**Provided records**

=====

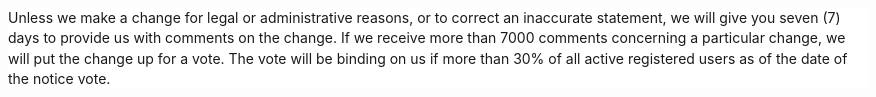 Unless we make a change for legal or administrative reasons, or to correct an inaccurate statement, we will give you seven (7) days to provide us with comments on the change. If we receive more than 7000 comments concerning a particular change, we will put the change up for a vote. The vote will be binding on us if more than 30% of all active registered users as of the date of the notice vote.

=====

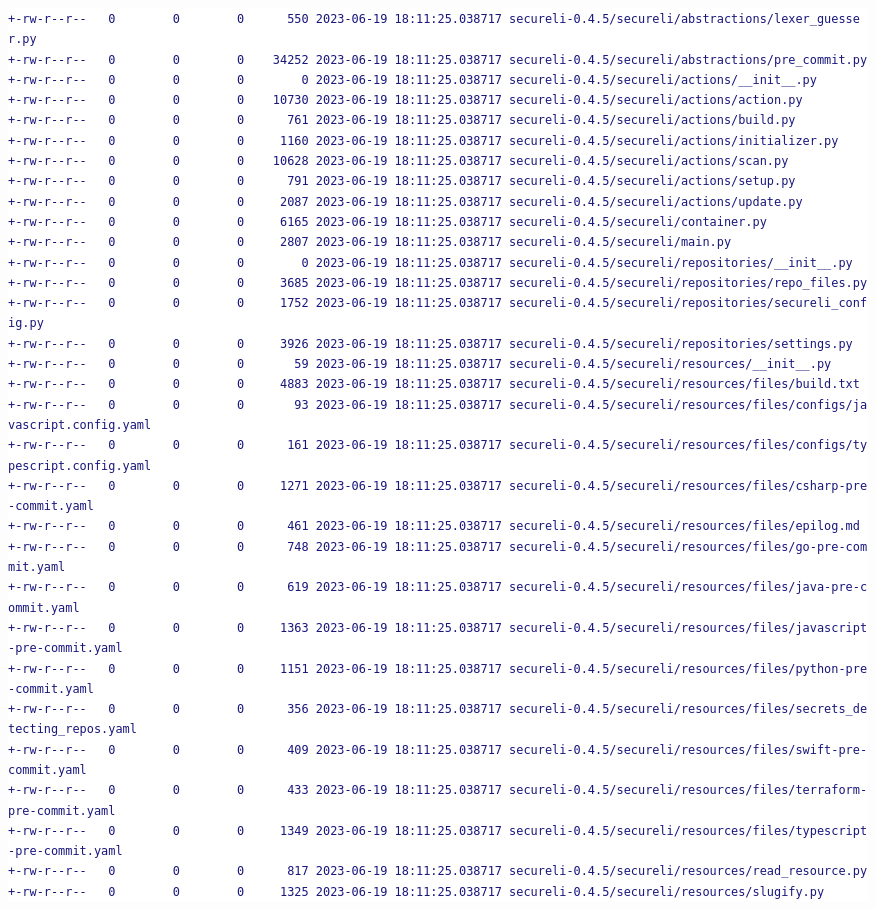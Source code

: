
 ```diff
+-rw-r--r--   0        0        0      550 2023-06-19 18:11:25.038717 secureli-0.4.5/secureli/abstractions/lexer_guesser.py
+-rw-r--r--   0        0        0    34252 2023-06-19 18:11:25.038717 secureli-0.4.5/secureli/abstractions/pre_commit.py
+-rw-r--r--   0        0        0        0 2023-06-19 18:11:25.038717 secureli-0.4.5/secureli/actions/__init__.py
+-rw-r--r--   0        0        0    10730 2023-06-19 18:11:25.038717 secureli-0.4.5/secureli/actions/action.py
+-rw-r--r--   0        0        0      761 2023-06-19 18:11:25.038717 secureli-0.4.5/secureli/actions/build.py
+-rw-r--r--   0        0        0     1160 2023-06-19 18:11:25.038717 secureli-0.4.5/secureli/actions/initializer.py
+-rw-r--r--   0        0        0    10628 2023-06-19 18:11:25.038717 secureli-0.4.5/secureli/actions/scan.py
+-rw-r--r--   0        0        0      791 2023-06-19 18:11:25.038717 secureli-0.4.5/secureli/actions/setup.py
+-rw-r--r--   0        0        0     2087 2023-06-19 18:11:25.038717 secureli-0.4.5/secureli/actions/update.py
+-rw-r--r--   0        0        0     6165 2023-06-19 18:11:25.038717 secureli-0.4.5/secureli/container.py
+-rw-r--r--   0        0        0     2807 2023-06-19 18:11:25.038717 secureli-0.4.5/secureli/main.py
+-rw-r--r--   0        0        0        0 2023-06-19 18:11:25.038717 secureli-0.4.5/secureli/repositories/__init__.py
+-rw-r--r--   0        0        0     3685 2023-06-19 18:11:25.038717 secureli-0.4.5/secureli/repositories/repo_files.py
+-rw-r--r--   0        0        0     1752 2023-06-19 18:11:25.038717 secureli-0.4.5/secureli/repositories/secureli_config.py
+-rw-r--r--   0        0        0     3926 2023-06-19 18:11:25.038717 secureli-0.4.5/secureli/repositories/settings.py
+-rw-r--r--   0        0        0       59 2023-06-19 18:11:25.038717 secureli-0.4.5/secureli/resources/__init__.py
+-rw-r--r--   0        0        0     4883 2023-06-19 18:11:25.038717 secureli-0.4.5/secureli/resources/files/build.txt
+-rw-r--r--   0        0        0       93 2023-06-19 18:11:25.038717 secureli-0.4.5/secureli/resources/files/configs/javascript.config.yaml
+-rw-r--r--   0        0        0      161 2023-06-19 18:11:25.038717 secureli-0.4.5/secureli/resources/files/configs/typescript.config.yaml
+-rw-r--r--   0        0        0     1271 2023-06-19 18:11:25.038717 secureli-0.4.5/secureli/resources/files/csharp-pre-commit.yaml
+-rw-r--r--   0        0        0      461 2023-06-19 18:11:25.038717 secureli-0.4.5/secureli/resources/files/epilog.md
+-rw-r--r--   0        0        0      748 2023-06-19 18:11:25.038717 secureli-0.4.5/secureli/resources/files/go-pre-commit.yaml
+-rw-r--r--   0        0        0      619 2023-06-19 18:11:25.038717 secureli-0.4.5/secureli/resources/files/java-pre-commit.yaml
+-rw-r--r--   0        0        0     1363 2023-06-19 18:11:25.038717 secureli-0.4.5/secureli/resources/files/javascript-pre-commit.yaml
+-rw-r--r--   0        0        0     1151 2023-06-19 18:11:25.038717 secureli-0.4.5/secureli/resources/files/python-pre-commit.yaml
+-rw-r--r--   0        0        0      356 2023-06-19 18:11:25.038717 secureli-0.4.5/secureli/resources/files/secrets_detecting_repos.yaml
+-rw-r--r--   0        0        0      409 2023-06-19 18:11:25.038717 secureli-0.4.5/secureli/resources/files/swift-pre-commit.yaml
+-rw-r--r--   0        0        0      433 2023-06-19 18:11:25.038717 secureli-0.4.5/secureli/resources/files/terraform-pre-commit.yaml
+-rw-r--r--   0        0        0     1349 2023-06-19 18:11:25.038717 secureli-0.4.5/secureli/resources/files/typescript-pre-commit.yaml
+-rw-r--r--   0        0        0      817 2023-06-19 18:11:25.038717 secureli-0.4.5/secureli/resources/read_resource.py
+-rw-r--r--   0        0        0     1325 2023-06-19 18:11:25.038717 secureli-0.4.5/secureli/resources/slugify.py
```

=====

**Activity**
Check the listing above for lines containing the string "build", and copy each one.

**Response area**
+-rw-r--r--   0        0        0      761 2023-06-19 18:11:25.038717 secureli-0.4.5/secureli/actions/build.py
+-rw-r--r--   0        0        0     4883 2023-06-19 18:11:25.038717 secureli-0.4.5/secureli/resources/files/build.txt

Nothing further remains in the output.